Mr. Burns was "orating" on the revival mesmerism was destined to make, and telling us how, like the Plumstead Peculiars, we should be able to do without doctors as soon as the healing powers of animal magnetism were properly recognised and diffused. I did not listen very carefully, I fear, for I was nervously looking about for Miss Chandos. Nervously, I say, because lady mediums and mesmerizers are so apt to run to eighteen stone, or be old and frumpish, that I had terrible fears lest I should be scared when I met Miss Chandos in the flesh. I was very agreeably surprised, however, for whenMr. Burns resumed—not his chair but his table, since he sat on that article of furniture, a very pretty young lady indeed, of not more than eighteen or twenty years of age, took his place, and, in a few well-chosen words, said this was her first appearance as a public mesmerist, and claimed indulgence should any failure in the phenomena result. She also drew attention to the fact that the apartment was "pernicious snug" (she put it, of course, in more scientific language), and straightway proceeded to business.
When Miss Chandos invited patients to put themselves in her hands I thought the room had risen en masse. Everybody wanted to be mesmerized. I had no chance in my retired position; but she soon got a front row of likely people, and I sat down once more disappointed and exuding.
She was a tall active young lady was Miss Chandos, and had a mystic crop of long black curls, which waved about like the locks of a sibyl when she made a lunge at an innocent looking young man who sat No. 1—and whom, with the other patients, I shall designate thus numerically. He seemed to like it immensely, and smiled a fatuous smile as those taper fingers lighted on his head, while the other hand rested on the frontal portion of his face, as though Miss Chandos were going to pull his nose. He was off in a moment, and sat facing the audience in his magnetic trance, looking like a figure at a waxwork show. Miss Chandos then passed on to a gentleman,No. 2, who never succumbed during the entire evening, though she made several onslaughts upon him. Consequently I dismiss No. 2 as incorrigible forthwith. No. 3 was a lady who only gave way after a lengthened attack, and did not seem to appreciate the effect of Miss Chandos' lustrous eyes so much as No. 1 did. He gave signs of "coming to," but Miss Chandos kept looking round at him and No. 2, while she was attending to No. 3, and directly she did this No. 1 closed his eyes, and slept the sleep of innocence again.

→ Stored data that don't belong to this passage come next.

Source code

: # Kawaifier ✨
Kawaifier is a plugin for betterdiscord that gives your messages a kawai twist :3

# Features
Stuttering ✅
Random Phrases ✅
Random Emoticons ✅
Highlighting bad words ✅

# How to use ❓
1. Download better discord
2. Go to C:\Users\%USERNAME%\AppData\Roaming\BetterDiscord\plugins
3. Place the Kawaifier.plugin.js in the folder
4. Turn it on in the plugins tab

Having reduced No. 3 to a comatose condition Miss Chandos reverted to No. 1, and by attractive passes got him on his legs and made him follow her up and down the limited space at her disposal. She looked then like a pretty Vivien manipulating a youthful Merlin; and I was not at all surprised at the effect of her "woven paces and her waving hands." She asked him his name, and he told her. It was W——. "No," she said, "it's Jones. Mary Jones. What's your name?" But the youth was not quite so far gone as to rebaptize himself with a female cognomen just yet. He stuck to his W., and Miss Chandos put him into his waxwork position again, and got No. 3 on her legs at last, but did nothing more with her than make her walk up and down. Presently No. 3 woke up, and was put to air at the window.

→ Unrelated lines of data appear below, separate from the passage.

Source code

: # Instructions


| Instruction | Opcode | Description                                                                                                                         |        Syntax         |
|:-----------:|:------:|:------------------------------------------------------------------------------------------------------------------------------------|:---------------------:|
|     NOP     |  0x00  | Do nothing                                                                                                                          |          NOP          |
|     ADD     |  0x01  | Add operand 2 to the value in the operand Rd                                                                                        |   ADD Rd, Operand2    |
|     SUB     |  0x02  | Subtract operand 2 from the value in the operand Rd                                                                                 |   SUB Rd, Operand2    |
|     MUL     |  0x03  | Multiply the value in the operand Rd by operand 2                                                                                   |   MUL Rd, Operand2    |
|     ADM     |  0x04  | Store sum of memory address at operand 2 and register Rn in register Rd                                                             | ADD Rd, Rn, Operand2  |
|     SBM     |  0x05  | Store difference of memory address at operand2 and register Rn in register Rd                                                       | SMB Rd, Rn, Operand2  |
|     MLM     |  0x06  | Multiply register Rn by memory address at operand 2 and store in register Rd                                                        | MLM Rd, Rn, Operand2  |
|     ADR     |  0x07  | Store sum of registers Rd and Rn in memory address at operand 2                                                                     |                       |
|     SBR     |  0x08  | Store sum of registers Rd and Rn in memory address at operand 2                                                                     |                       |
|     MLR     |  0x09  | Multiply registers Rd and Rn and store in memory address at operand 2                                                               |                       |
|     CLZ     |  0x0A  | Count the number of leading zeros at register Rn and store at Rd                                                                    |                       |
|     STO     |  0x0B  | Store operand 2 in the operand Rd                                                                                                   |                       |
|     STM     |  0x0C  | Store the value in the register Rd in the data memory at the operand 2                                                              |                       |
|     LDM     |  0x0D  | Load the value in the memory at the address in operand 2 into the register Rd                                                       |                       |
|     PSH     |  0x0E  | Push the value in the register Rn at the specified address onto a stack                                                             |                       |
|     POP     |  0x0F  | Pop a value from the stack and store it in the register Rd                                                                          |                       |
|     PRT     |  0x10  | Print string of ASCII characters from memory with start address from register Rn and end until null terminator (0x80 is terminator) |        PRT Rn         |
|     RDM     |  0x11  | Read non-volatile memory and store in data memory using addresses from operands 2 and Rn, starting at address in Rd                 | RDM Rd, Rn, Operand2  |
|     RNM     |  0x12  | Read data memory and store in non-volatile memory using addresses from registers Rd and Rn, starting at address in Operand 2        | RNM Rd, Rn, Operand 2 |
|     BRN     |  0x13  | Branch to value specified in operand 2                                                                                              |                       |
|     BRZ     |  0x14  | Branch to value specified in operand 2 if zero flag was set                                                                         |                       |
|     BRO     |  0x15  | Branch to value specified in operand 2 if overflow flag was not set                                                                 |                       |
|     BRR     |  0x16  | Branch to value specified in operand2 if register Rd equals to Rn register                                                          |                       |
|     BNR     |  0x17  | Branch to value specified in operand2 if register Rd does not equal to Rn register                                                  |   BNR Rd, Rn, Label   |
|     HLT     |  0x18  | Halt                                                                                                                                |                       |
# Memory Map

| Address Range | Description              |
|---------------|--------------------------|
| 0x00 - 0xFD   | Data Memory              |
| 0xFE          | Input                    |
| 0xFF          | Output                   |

No. 4 was now selected, in the person of a big burly man; and I could not help thinking, as shemanipulated him, what a capital pose it would have been for Hercules and Omphale. He seemed to like it exceedingly, and I thought was dropping comfortably off when he whispered something to his operator (I have no notion what the feminine of that word is), who fixed her brilliant eyes on somebody near me—I feared it was actually on me—and said, "Somebody at the back of the room is exercising control. I shall be glad if they will refrain." I was quite innocent of exercising conscious control, and did not quite know what the phrase meant. I certainly had once or twice thought it must be much pleasanter to be operated upon by so pretty a young lady than by some bull-necked male mesmerist or aged spinster above-mentioned, but I could scarcely believe that such a mild sentiment could affect that colossal man. However, I recollected the delicacy of these psychological relations, and sat down conscience-stricken and warmer than ever.
Miss Chandos selected No. 5 in the person of a young man with a nascent moustache, who had successfully struggled into the front row at the outset. He promised well at first; but, like other young men with incipient moustaches, disappointed us afterwards. Then came No. 6 upon the scene.

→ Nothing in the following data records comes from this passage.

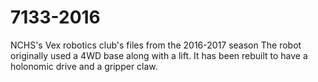 # 7133-2016
NCHS's Vex robotics club's files from the 2016-2017 season
The robot originally used a 4WD base along with a lift. It has been rebuilt to have a holonomic drive and a gripper claw.
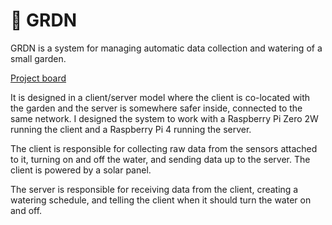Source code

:# :seedling: GRDN

GRDN is a system for managing automatic data collection and watering of a small garden.

[Project board](https://www.notion.so/ardentforge/GRDN-bedc4a8400aa46009fe0b83b77abeae5)

It is designed in a client/server model where the client is co-located with the garden and the
server is somewhere safer inside, connected to the same network. I designed the system to work
with a Raspberry Pi Zero 2W running the client and a Raspberry Pi 4 running the server.

The client is responsible for collecting raw data from the sensors attached to it, turning on
and off the water, and sending data up to the server. The client is powered by a solar panel.

The server is responsible for receiving data from the client, creating a watering schedule, and
telling the client when it should turn the water on and off.
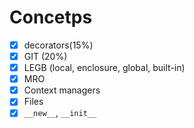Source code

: # Concetps

- [x] decorators(15%)
- [x] GIT (20%)
- [x] LEGB (local, enclosure, global, built-in)
- [x] MRO
- [x] Context managers
- [x] Files
- [x] `__new__`, `__init__`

No. 6 was a lady who came late, and at once pushed to the front with the air of a person who was not doing so for the first time. She went off in a moment—far too suddenly, in fact, and then did everythingshe was told in a very obedient way. Being told that she was in a beautiful garden, she stooped down on the floral carpet and proceeded to gather materials for a bouquet. I confess I did not care about No. 6, and was proceeding to read Professor Tyndall's Belfast Address, which I had in my pocket, when Miss Chandos looked up No. 1 again.
Reduced to a proper frame of mind, either by Miss Chandos' continued attentions or the contagion of No. 6's docility, the youth was now all submission. He walked up and down any number of times like a tame animal at the Zoological Gardens, and now quite agreed that his name was Mary Jones. He sang "Tom Bowling" at command, and No. 6, not to be outdone, warbled a ditty called, I think, "The Slave Girl's Love," the refrain of which, according to her version, was, "I cannot love, because Ihama slave." She broke down in the middle of this aspiring ditty, and then personated a Jew old clo' man, a woman selling "ornaments for your firestoves," and various other characters, all of which she overacted considerably. I may be wrong, of course, but I fancied the fair lecturess was as dissatisfied with No. 6 as I was. The audience was an indulgent one, and thought it splendid. Mr. Burns sat on the table and yawned. I relapsed into Tyndall, and wondered what he would have said about it all; or, at least, I did not wonder, for I knew he would have consigned us all to the nearest lunatic asylum as exceptions to the rule thatthe European has so many more cubic inches of cerebral development than the Papuan.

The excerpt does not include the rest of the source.